→ **ACTIVITY**: Below are entries with pictures among them; reproduce exactly, and only, the lines from the one containing "attempt to block" down to the one containing "#Construção mapa.", without the pictures.
^^^^^^^^^^^^^^^^
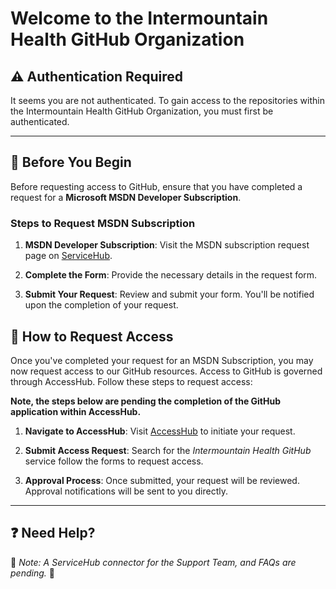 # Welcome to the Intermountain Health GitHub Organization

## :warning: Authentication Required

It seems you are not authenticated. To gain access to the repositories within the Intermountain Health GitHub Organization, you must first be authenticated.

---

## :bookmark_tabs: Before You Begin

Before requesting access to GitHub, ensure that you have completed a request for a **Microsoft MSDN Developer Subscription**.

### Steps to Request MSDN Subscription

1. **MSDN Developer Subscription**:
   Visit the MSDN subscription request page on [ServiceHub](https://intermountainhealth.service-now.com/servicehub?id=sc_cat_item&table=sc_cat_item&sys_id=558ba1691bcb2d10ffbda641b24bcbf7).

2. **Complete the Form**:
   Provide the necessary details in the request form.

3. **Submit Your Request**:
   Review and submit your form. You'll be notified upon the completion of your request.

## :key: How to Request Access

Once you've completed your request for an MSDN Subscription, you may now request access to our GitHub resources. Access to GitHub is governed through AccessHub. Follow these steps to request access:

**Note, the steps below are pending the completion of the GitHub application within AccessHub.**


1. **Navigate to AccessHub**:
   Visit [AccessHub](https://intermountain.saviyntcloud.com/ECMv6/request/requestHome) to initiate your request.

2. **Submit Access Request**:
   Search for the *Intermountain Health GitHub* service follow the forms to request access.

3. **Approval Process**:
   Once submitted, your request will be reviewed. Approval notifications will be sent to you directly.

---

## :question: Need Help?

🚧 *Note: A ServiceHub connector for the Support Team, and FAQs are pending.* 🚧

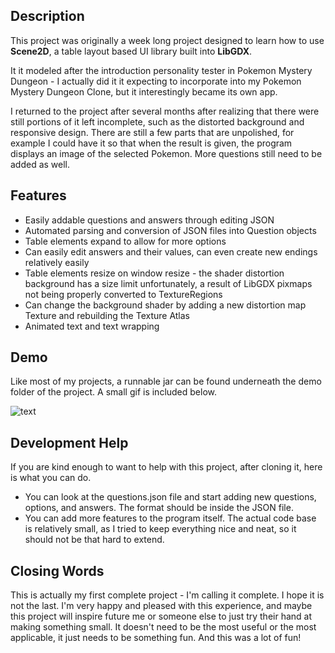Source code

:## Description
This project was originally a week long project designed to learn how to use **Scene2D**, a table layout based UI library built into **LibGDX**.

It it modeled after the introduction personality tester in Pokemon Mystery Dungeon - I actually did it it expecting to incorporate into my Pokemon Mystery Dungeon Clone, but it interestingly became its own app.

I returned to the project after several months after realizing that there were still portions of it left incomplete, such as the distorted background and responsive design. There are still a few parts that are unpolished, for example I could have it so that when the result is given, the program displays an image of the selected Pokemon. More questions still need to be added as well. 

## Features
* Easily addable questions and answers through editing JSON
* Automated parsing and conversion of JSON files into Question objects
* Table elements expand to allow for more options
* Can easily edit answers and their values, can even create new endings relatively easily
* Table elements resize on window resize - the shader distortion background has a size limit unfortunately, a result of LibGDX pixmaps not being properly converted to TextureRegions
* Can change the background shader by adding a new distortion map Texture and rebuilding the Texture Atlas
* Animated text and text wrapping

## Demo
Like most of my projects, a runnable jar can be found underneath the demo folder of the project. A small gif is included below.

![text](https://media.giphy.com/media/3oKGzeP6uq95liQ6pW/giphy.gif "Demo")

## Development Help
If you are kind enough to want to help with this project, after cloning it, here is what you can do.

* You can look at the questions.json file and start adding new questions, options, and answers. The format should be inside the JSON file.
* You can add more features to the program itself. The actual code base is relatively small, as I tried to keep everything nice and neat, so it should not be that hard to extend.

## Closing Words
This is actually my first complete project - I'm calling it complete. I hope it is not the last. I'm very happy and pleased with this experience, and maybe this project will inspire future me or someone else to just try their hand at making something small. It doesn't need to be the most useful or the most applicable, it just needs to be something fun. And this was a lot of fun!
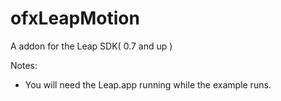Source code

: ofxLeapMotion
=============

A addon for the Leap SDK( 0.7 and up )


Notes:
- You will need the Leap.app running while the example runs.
^^^^^^^^^^^^^^^^
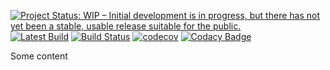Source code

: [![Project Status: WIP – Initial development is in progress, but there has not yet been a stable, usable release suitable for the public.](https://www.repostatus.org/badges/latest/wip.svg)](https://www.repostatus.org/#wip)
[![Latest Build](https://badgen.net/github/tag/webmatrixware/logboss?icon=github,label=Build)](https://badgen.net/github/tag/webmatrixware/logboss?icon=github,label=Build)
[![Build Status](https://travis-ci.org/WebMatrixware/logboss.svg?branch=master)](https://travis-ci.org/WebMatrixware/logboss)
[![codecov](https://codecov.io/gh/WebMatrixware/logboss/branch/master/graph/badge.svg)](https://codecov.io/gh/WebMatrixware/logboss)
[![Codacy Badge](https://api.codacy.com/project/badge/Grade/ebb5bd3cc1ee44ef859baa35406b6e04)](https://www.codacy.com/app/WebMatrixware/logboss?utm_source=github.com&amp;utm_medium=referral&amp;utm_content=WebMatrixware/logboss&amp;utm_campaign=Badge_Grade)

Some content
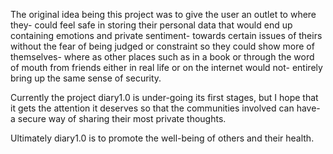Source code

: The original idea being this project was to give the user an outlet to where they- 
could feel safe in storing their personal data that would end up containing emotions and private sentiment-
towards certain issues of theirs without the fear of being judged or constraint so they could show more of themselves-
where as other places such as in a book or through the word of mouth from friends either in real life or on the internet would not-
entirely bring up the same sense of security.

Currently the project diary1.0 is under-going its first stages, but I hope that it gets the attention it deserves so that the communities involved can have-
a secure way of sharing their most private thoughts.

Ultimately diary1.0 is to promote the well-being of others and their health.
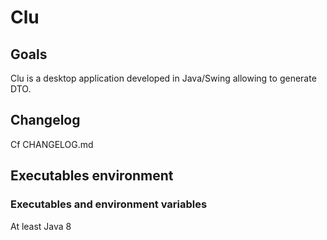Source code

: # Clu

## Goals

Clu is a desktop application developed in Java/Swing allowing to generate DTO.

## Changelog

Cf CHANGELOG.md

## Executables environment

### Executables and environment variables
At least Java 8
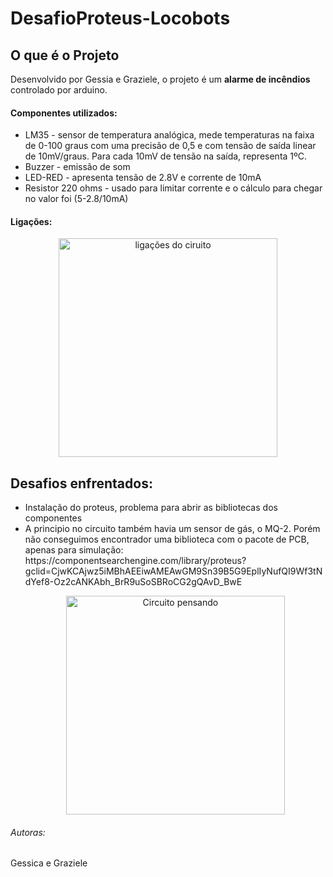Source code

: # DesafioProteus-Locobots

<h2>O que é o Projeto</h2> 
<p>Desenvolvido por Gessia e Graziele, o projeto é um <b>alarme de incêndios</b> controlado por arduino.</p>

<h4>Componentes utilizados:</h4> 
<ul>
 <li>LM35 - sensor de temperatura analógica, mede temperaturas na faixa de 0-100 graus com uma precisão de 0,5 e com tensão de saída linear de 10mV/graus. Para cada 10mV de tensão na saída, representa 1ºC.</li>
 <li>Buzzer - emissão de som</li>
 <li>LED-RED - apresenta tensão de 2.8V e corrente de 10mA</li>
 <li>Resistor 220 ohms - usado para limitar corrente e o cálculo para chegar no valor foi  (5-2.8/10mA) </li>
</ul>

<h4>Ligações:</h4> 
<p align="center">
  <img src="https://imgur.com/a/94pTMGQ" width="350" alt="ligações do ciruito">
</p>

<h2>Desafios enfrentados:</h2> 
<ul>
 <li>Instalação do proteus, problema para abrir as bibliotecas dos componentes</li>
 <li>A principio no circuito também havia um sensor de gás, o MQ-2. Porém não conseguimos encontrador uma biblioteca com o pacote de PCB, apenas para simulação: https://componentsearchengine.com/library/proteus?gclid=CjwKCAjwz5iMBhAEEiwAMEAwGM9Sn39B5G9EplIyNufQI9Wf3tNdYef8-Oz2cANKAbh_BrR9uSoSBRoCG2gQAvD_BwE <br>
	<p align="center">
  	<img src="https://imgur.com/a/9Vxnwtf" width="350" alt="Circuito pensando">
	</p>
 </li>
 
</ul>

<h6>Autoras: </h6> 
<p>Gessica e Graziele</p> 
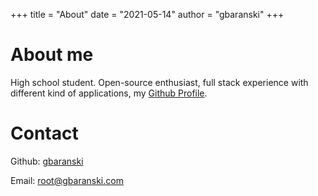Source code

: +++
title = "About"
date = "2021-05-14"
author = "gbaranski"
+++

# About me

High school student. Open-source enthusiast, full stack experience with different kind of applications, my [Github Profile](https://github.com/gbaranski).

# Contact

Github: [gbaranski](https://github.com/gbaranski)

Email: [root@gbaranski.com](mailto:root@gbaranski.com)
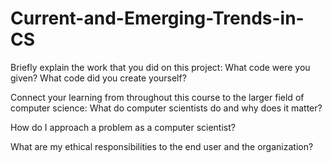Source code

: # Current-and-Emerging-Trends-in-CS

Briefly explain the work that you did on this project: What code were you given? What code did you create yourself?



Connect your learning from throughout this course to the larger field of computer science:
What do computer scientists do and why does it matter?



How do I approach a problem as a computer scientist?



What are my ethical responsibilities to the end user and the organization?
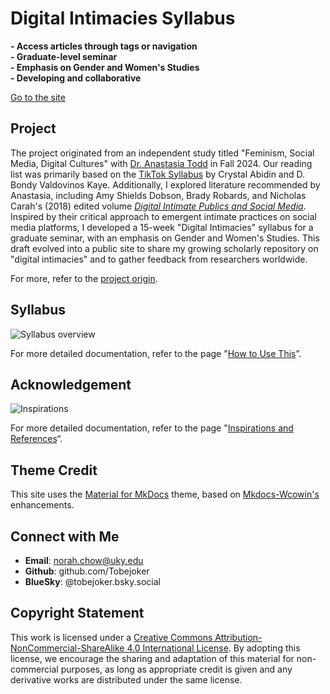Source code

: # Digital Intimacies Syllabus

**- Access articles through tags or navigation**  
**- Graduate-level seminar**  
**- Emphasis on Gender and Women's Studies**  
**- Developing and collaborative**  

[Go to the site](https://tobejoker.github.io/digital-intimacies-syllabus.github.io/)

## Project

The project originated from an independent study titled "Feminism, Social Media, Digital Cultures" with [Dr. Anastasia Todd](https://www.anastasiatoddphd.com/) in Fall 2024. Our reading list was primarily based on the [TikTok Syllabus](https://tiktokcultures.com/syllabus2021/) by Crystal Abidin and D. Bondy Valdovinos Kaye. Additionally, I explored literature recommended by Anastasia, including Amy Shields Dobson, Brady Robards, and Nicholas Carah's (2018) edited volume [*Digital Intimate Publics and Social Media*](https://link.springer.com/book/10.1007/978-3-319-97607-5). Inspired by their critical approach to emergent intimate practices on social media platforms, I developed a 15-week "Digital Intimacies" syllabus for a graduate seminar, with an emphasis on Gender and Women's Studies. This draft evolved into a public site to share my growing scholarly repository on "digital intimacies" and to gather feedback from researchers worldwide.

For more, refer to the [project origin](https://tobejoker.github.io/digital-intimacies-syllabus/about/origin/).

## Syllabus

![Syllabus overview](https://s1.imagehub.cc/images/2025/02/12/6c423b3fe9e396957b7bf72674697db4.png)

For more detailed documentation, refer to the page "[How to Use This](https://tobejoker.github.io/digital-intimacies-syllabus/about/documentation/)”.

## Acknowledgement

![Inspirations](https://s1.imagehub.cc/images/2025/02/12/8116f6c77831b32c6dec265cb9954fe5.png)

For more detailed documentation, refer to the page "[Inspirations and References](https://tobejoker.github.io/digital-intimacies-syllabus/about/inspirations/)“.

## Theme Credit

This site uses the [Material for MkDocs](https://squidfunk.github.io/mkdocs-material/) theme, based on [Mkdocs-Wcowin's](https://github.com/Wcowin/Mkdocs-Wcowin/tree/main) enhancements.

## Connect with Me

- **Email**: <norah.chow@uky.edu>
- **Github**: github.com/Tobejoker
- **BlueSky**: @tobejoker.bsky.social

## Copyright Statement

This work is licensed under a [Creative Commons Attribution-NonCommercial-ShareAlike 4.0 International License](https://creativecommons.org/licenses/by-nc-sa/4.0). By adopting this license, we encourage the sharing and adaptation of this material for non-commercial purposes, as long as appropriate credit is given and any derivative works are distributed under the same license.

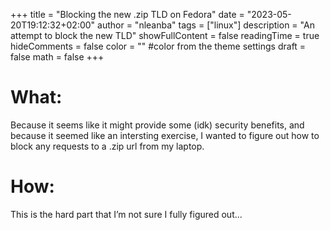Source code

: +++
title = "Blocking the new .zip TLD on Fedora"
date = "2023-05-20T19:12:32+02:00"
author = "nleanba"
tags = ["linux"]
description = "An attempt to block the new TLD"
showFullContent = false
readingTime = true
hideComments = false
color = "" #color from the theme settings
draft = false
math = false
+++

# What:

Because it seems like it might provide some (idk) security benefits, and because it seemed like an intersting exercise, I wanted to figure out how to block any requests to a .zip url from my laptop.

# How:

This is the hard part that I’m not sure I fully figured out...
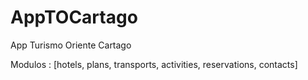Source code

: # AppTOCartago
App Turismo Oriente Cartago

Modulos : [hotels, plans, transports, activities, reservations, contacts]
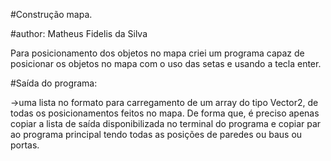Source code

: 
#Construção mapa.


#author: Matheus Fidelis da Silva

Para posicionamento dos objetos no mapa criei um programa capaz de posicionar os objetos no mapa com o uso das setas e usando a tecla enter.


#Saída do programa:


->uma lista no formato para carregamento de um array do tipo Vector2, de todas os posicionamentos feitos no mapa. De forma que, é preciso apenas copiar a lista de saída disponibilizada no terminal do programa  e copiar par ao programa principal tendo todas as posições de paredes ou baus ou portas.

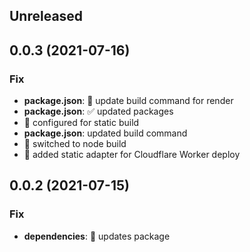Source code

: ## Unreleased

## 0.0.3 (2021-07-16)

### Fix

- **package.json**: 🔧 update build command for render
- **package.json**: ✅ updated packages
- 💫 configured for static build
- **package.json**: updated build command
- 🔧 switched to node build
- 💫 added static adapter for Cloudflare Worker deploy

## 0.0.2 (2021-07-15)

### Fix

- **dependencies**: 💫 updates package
^^^^^^^^^^^^^^^^
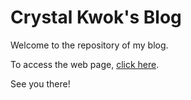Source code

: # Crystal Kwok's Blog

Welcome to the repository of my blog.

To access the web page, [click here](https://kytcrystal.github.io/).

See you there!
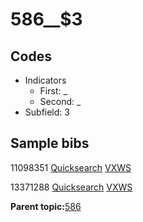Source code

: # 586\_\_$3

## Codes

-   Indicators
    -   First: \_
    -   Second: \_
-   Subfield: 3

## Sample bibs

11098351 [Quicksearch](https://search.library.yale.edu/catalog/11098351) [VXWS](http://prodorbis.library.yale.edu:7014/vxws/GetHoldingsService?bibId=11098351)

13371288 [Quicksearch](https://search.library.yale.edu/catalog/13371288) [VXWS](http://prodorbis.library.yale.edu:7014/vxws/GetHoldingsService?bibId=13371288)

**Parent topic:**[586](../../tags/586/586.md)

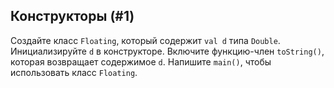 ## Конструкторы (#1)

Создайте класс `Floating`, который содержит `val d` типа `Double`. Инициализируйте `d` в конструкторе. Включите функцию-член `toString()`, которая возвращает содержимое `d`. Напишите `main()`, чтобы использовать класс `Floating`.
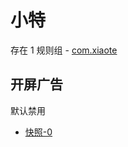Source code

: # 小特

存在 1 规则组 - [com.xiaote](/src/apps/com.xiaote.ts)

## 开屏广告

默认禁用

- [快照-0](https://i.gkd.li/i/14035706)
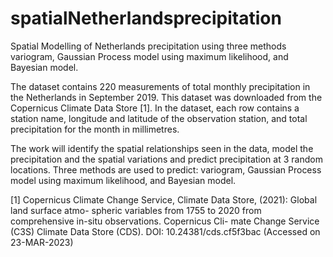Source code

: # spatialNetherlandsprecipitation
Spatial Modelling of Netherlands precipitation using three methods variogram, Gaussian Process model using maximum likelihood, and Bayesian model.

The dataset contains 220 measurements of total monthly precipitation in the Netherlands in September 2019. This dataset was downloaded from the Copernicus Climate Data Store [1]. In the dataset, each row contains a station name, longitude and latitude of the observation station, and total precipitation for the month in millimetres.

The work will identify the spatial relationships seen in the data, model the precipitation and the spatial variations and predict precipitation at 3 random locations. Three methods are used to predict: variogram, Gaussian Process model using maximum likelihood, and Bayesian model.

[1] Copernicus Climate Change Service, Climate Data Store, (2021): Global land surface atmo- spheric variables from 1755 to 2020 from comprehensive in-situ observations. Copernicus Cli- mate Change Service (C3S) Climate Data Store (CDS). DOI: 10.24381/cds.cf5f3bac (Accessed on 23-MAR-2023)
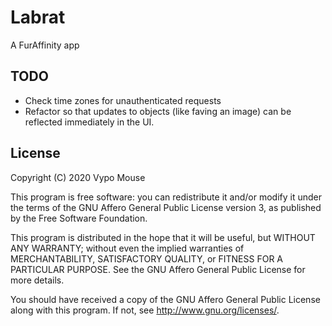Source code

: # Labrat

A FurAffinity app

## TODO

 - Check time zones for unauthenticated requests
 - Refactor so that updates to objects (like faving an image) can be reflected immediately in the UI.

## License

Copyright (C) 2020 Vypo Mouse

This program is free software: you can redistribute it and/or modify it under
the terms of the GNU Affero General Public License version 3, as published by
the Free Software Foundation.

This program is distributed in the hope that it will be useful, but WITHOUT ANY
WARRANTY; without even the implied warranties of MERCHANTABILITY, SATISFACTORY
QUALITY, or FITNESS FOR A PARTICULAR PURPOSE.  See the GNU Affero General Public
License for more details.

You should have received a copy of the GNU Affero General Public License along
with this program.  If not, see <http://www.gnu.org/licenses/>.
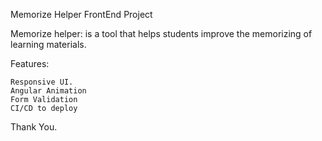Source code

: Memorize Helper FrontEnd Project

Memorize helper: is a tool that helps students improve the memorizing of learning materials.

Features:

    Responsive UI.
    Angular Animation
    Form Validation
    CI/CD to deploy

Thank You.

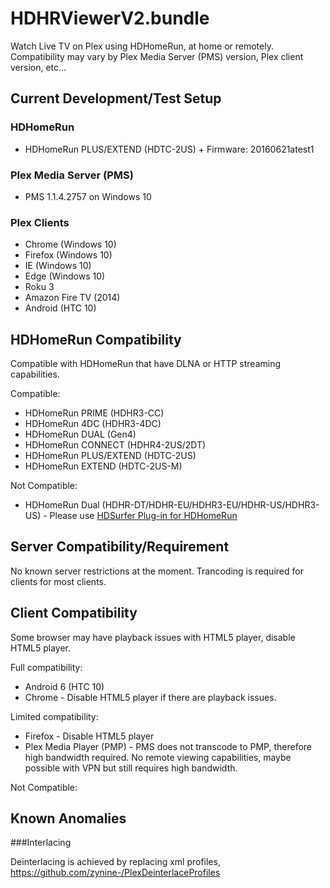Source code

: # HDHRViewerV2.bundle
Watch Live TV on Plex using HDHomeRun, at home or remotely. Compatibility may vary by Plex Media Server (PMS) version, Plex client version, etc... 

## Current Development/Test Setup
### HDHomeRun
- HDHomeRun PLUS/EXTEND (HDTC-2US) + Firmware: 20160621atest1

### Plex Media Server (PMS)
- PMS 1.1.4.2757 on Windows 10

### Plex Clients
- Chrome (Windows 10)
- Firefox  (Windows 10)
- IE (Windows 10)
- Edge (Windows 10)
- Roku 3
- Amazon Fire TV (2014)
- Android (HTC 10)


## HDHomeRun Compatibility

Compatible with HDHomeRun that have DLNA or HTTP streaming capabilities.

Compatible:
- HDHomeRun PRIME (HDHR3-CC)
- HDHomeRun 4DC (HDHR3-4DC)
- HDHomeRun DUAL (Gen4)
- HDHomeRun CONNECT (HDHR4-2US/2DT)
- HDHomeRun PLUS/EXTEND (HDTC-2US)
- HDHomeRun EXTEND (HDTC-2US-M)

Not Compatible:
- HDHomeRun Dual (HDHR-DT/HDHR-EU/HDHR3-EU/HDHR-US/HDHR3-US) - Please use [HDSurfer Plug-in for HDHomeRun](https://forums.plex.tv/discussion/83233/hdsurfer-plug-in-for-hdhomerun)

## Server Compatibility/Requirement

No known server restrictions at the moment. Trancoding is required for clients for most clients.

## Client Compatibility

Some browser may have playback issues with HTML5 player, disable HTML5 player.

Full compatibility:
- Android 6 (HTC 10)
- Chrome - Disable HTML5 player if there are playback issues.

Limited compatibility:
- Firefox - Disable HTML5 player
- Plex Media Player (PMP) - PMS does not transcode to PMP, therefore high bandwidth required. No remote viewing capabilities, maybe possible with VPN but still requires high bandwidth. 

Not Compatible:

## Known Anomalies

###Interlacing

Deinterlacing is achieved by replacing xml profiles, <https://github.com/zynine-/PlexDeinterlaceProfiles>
^^^^^^^^^^^^^^^^
→ **RESPONSE FOR THIS EXERCISE**:
description = "An attempt to block the new TLD"
showFullContent = false
readingTime = true
hideComments = false
color = "" #color from the theme settings
draft = false
math = false
+++

# What:

Because it seems like it might provide some (idk) security benefits, and because it seemed like an intersting exercise, I wanted to figure out how to block any requests to a .zip url from my laptop.

# How:

This is the hard part that I’m not sure I fully figured out...
Source code

: # AppTOCartago
App Turismo Oriente Cartago

Modulos : [hotels, plans, transports, activities, reservations, contacts]
Source code

: 
#Construção mapa.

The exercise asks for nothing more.